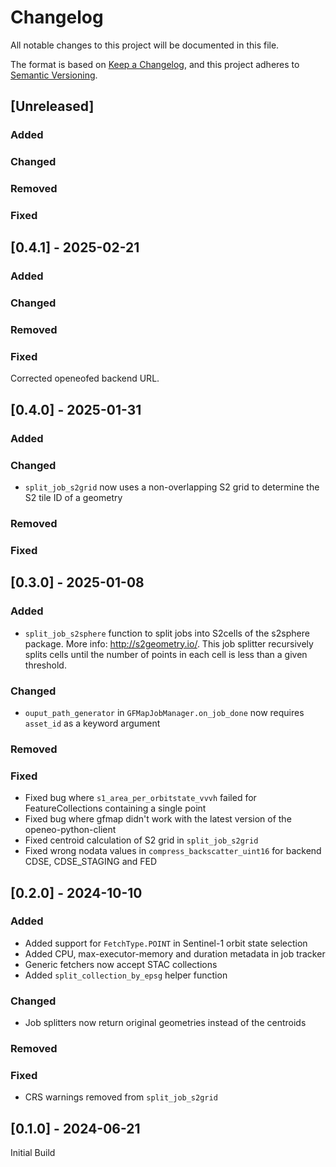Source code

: # Changelog
All notable changes to this project will be documented in this file.

The format is based on [Keep a Changelog](https://keepachangelog.com/en/1.0.0/),
and this project adheres to [Semantic Versioning](https://semver.org/spec/v2.0.0.html).

## [Unreleased]

### Added

### Changed

### Removed

### Fixed

## [0.4.1] - 2025-02-21

### Added

### Changed

### Removed

### Fixed
Corrected openeofed backend URL.

## [0.4.0] - 2025-01-31

### Added

### Changed
- `split_job_s2grid` now uses a non-overlapping S2 grid to determine the S2 tile ID of a geometry
### Removed

### Fixed
 
## [0.3.0] - 2025-01-08

### Added
- `split_job_s2sphere` function to split jobs into S2cells of the s2sphere package. More info: http://s2geometry.io/. This job splitter recursively splits cells until the number of points in each cell is less than a given threshold.

### Changed
- `ouput_path_generator` in `GFMapJobManager.on_job_done` now requires `asset_id` as a keyword argument
### Removed

### Fixed
- Fixed bug where `s1_area_per_orbitstate_vvvh` failed for FeatureCollections containing a single point
- Fixed bug where gfmap didn't work with the latest version of the openeo-python-client
- Fixed centroid calculation of S2 grid in `split_job_s2grid`
- Fixed wrong nodata values in `compress_backscatter_uint16` for backend CDSE, CDSE_STAGING and FED

## [0.2.0] - 2024-10-10

### Added
- Added support for `FetchType.POINT` in Sentinel-1 orbit state selection
- Added CPU, max-executor-memory and duration metadata in job tracker
- Generic fetchers now accept STAC collections
- Added `split_collection_by_epsg` helper function
### Changed
- Job splitters now return original geometries instead of the centroids
### Removed

### Fixed
- CRS warnings removed from `split_job_s2grid`

## [0.1.0] - 2024-06-21

Initial Build


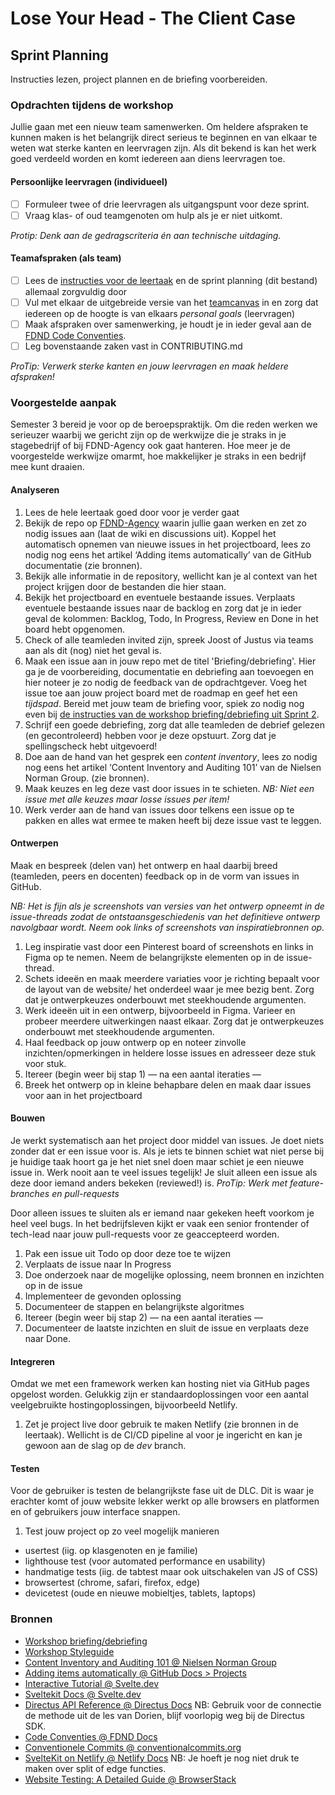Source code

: # Lose Your Head - The Client Case

## Sprint Planning

Instructies lezen, project plannen en de briefing voorbereiden.

### Opdrachten tijdens de workshop

Jullie gaan met een nieuw team samenwerken. Om heldere afspraken te kunnen maken is het belangrijk direct serieus te beginnen en van elkaar te weten wat sterke kanten en leervragen zijn. Als dit bekend is kan het werk goed verdeeld worden en komt iedereen aan diens leervragen toe.

#### Persoonlijke leervragen (individueel)

- [ ] Formuleer twee of drie leervragen als uitgangspunt voor deze sprint.
- [ ] Vraag klas- of oud teamgenoten om hulp als je er niet uitkomt.

*Protip: Denk aan de gedragscriteria én aan technische uitdaging.*

#### Teamafspraken (als team)

- [ ] Lees de [instructies voor de leertaak](INSTRUCTIONS.md) en de sprint planning (dit bestand) allemaal zorgvuldig door
- [ ] Vul met elkaar de uitgebreide versie van het [teamcanvas](https://theteamcanvas.com/) in en zorg dat iedereen op de hoogte is van elkaars *personal goals* (leervragen)
- [ ] Maak afspraken over samenwerking, je houdt je in ieder geval aan de [FDND Code Conventies](https://docs.fdnd.nl/conventies.html).
- [ ] Leg bovenstaande zaken vast in CONTRIBUTING.md

*ProTip: Verwerk sterke kanten en jouw leervragen en maak heldere afspraken!*


### Voorgestelde aanpak
Semester 3 bereid je voor op de beroepspraktijk. Om die reden werken we serieuzer waarbij we gericht zijn op de werkwijze die je straks in je stagebedrijf of bij FDND-Agency ook gaat hanteren. Hoe meer je de voorgestelde werkwijze omarmt, hoe makkelijker je straks in een bedrijf mee kunt draaien.

#### Analyseren

1. Lees de hele leertaak goed door voor je verder gaat
2. Bekijk de repo op [FDND-Agency](https://github.com/fdnd-agency) waarin jullie gaan werken en zet zo nodig issues aan (laat de wiki en discussions uit). Koppel het automatisch opnemen van nieuwe issues in het projectboard, lees zo nodig nog eens het artikel ‘Adding items automatically’ van de GitHub documentatie (zie bronnen).
3. Bekijk alle informatie in de repository, wellicht kan je al context van het project krijgen door de bestanden die hier staan.
4. Bekijk het projectboard en eventuele bestaande issues. Verplaats eventuele bestaande issues naar de backlog en zorg dat je in ieder geval de kolommen: Backlog, Todo, In Progress, Review en Done in het board hebt opgenomen.
5. Check of alle teamleden invited zijn, spreek Joost of Justus via teams aan als dit (nog) niet het geval is.
6. Maak een issue aan in jouw repo met de titel 'Briefing/debriefing'. Hier ga je de voorbereiding, documentatie en debriefing aan toevoegen en hier noteer je zo nodig de feedback van de opdrachtgever. Voeg het issue toe aan jouw project board met de roadmap en geef het een *tijdspad*. Bereid met jouw team de briefing voor, spiek zo nodig nog even bij [de instructies van de workshop briefing/debriefing uit Sprint 2](https://github.com/fdnd-task/briefing-debriefing/blob/main/docs/INSTRUCTIONS.md).
7. Schrijf een goede debriefing, zorg dat alle teamleden de debrief gelezen (en gecontroleerd) hebben voor je deze opstuurt. Zorg dat je spellingscheck hebt uitgevoerd!
8. Doe aan de hand van het gesprek een *content inventory*, lees zo nodig nog eens het artikel ‘Content Inventory and Auditing 101’ van de Nielsen Norman Group. (zie bronnen).
6. Maak keuzes en leg deze vast door issues in te schieten. *NB: Niet een issue met alle keuzes maar losse issues per item!*
7. Werk verder aan de hand van issues door telkens een issue op te pakken en alles wat ermee te maken heeft bij deze issue vast te leggen.

#### Ontwerpen
Maak en bespreek (delen van) het ontwerp en haal daarbij breed (teamleden, peers en docenten) feedback op in de vorm van issues in GitHub.

*NB: Het is fijn als je screenshots van versies van het ontwerp opneemt in de issue-threads zodat de ontstaansgeschiedenis van het definitieve ontwerp navolgbaar wordt. Neem ook links of screenshots van inspiratiebronnen op.*

1. Leg inspiratie vast door een Pinterest board of screenshots en links in Figma op te nemen. Neem de belangrijkste elementen op in de issue-thread.
2. Schets ideeën en maak meerdere variaties voor je richting bepaalt voor de layout van de website/ het onderdeel waar je mee bezig bent. Zorg dat je ontwerpkeuzes onderbouwt met steekhoudende argumenten.
3. Werk ideeën uit in een ontwerp, bijvoorbeeld in Figma. Varieer en probeer meerdere uitwerkingen naast elkaar. Zorg dat je ontwerpkeuzes onderbouwt met steekhoudende argumenten.
4. Haal feedback op jouw ontwerp op en noteer zinvolle inzichten/opmerkingen in heldere losse issues en adresseer deze stuk voor stuk.
5. Itereer (begin weer bij stap 1)
— na een aantal iteraties —
6. Breek het ontwerp op in kleine behapbare delen en maak daar issues voor aan in het projectboard

#### Bouwen
Je werkt systematisch aan het project door middel van issues. Je doet niets zonder dat er een issue voor is. Als je iets te binnen schiet wat niet perse bij je huidige taak hoort ga je het niet snel doen maar schiet je een nieuwe issue in. Werk nooit aan te veel issues tegelijk! Je sluit alleen een issue als deze door iemand anders bekeken (reviewed!) is. *ProTip: Werk met feature-branches en pull-requests*

Door alleen issues te sluiten als er iemand naar gekeken heeft voorkom je heel veel bugs. In het bedrijfsleven kijkt er vaak een senior frontender of tech-lead naar jouw pull-requests voor ze geaccepteerd worden.

1. Pak een issue uit Todo op door deze toe te wijzen
2. Verplaats de issue naar In Progress
3. Doe onderzoek naar de mogelijke oplossing, neem bronnen en inzichten op in de issue
4. Implementeer de gevonden oplossing
5. Documenteer de stappen en belangrijkste algoritmes
6. Itereer (begin weer bij stap 2)
— na een aantal iteraties —
7. Documenteer de laatste inzichten en sluit de issue en verplaats deze naar Done.

#### Integreren
Omdat we met een framework werken kan hosting niet via GitHub pages opgelost worden. Gelukkig zijn er standaardoplossingen voor een aantal veelgebruikte hostingoplossingen, bijvoorbeeld Netlify.

1. Zet je project live door gebruik te maken Netlify (zie bronnen in de leertaak). Wellicht is de CI/CD pipeline al voor je ingericht en kan je gewoon aan de slag op de *dev* branch.

#### Testen
Voor de gebruiker is testen de belangrijkste fase uit de DLC. Dit is waar je erachter komt of jouw website lekker werkt op alle browsers en platformen en of gebruikers jouw interface snappen.

1. Test jouw project op zo veel mogelijk manieren
  - usertest (iig. op klasgenoten en je familie)
  - lighthouse test (voor automated performance en usability)
  - handmatige tests (iig. de tabtest maar ook uitschakelen van JS of CSS)
  - browsertest (chrome, safari, firefox, edge)
  - devicetest (oude en nieuwe mobieltjes, tablets, laptops)

### Bronnen
- [Workshop briefing/debriefing](https://github.com/fdnd-task/the-client-website/blob/main/docs/briefing-debriefing.md)
- [Workshop Styleguide](https://github.com/fdnd-task/look-and-feel-corporate-identity/blob/main/docs/styleguide.md)
- [Content Inventory and Auditing 101 @ Nielsen Norman Group](https://www.nngroup.com/articles/content-audits/)
- [Adding items automatically @ GitHub Docs > Projects](https://docs.github.com/en/issues/planning-and-tracking-with-projects/automating-your-project/adding-items-automatically)
- [Interactive Tutorial @ Svelte.dev](https://svelte.dev/tutorial/kit/introducing-sveltekit)
- [Sveltekit Docs @ Svelte.dev](https://svelte.dev/docs/kit/introduction)
- [Directus API Reference @ Directus Docs](https://directus.io/docs/api) NB: Gebruik voor de connectie de methode uit de les van Dorien, blijf voorlopig weg bij de Directus SDK.
- [Code Conventies @ FDND Docs](https://docs.fdnd.nl/conventies.html)
- [Conventionele Commits @ conventionalcommits.org](https://www.conventionalcommits.org/nl/v1.0.0/)
- [SvelteKit on Netlify @ Netlify Docs](https://docs.netlify.com/build/frameworks/framework-setup-guides/sveltekit/) NB: Je hoeft je nog niet druk te maken over split of edge functies.
- [Website Testing: A Detailed Guide @ BrowserStack](https://www.browserstack.com/guide/how-to-perform-website-qa-testing)


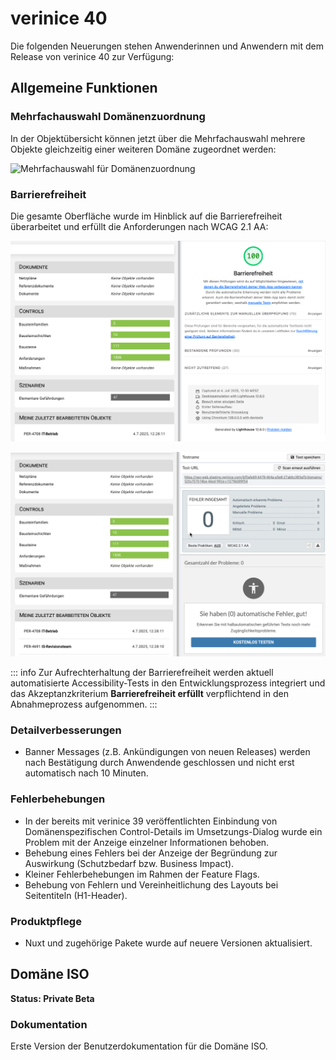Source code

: <!-- © 2025 The Project Contributors - see AUTHORS.txt -->
# verinice 40

Die folgenden Neuerungen stehen Anwenderinnen und Anwendern mit dem Release von verinice 40 zur Verfügung:

## Allgemeine Funktionen

### Mehrfachauswahl Domänenzuordnung

In der Objektübersicht können jetzt über die Mehrfachauswahl mehrere Objekte gleichzeitig einer weiteren Domäne zugeordnet werden:

![Mehrfachauswahl für Domänenzuordnung](/assets/release-notes/verinice-40-domain-association.de.gif)

### Barrierefreiheit

Die gesamte Oberfläche wurde im Hinblick auf die Barrierefreiheit überarbeitet und erfüllt die Anforderungen nach WCAG 2.1 AA:

![Barrierefreiheit Lighthouse](/assets/release-notes/verinice-40-lighthouse.de.png)

![Barrierefreiheit AXE Developer Tools](/assets/release-notes/verinice-40-axe.de.png)

::: info
Zur Aufrechterhaltung der Barrierefreiheit werden aktuell automatisierte Accessibility-Tests in den Entwicklungsprozess integriert und das Akzeptanzkriterium **Barrierefreiheit erfüllt** verpflichtend in den Abnahmeprozess aufgenommen.
:::

### Detailverbesserungen

* Banner Messages (z.B. Ankündigungen von neuen Releases) werden nach Bestätigung durch Anwendende geschlossen und nicht erst automatisch nach 10 Minuten.

### Fehlerbehebungen

* In der bereits mit verinice 39 veröffentlichten Einbindung von Domänenspezifischen Control-Details im Umsetzungs-Dialog wurde ein Problem mit der Anzeige einzelner Informationen behoben.
* Behebung eines Fehlers bei der Anzeige der Begründung zur Auswirkung (Schutzbedarf bzw. Business Impact).
* Kleiner Fehlerbehebungen im Rahmen der Feature Flags.
* Behebung von Fehlern und Vereinheitlichung des Layouts bei Seitentiteln (H1-Header).

### Produktpflege

* Nuxt und zugehörige Pakete wurde auf neuere Versionen aktualisiert.

## Domäne ISO

**Status: Private Beta**

### Dokumentation

Erste Version der Benutzerdokumentation für die Domäne ISO.
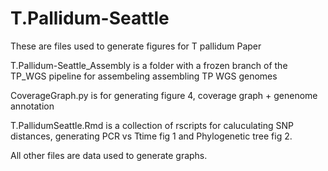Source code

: # T.Pallidum-Seattle

These are files used to generate figures for T pallidum Paper

T.Pallidum-Seattle_Assembly is a folder with a frozen branch of the TP_WGS pipeline for assembeling assembling TP WGS genomes

CoverageGraph.py is for generating figure 4, coverage graph + genenome annotation

T.PallidumSeattle.Rmd is a collection of rscripts for caluculating SNP distances, generating PCR vs Ttime fig 1 and Phylogenetic tree fig 2.

All other files are data used to generate graphs.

• To do:
Set down exactly the lines of the data above, beginning with the line that has "6. Breek het" and ending with the line that has "3. Doe onderzoek", and no others.

• Task answer:
6. Breek het ontwerp op in kleine behapbare delen en maak daar issues voor aan in het projectboard

#### Bouwen
Je werkt systematisch aan het project door middel van issues. Je doet niets zonder dat er een issue voor is. Als je iets te binnen schiet wat niet perse bij je huidige taak hoort ga je het niet snel doen maar schiet je een nieuwe issue in. Werk nooit aan te veel issues tegelijk! Je sluit alleen een issue als deze door iemand anders bekeken (reviewed!) is. *ProTip: Werk met feature-branches en pull-requests*

Door alleen issues te sluiten als er iemand naar gekeken heeft voorkom je heel veel bugs. In het bedrijfsleven kijkt er vaak een senior frontender of tech-lead naar jouw pull-requests voor ze geaccepteerd worden.

1. Pak een issue uit Todo op door deze toe te wijzen
2. Verplaats de issue naar In Progress
3. Doe onderzoek naar de mogelijke oplossing, neem bronnen en inzichten op in de issue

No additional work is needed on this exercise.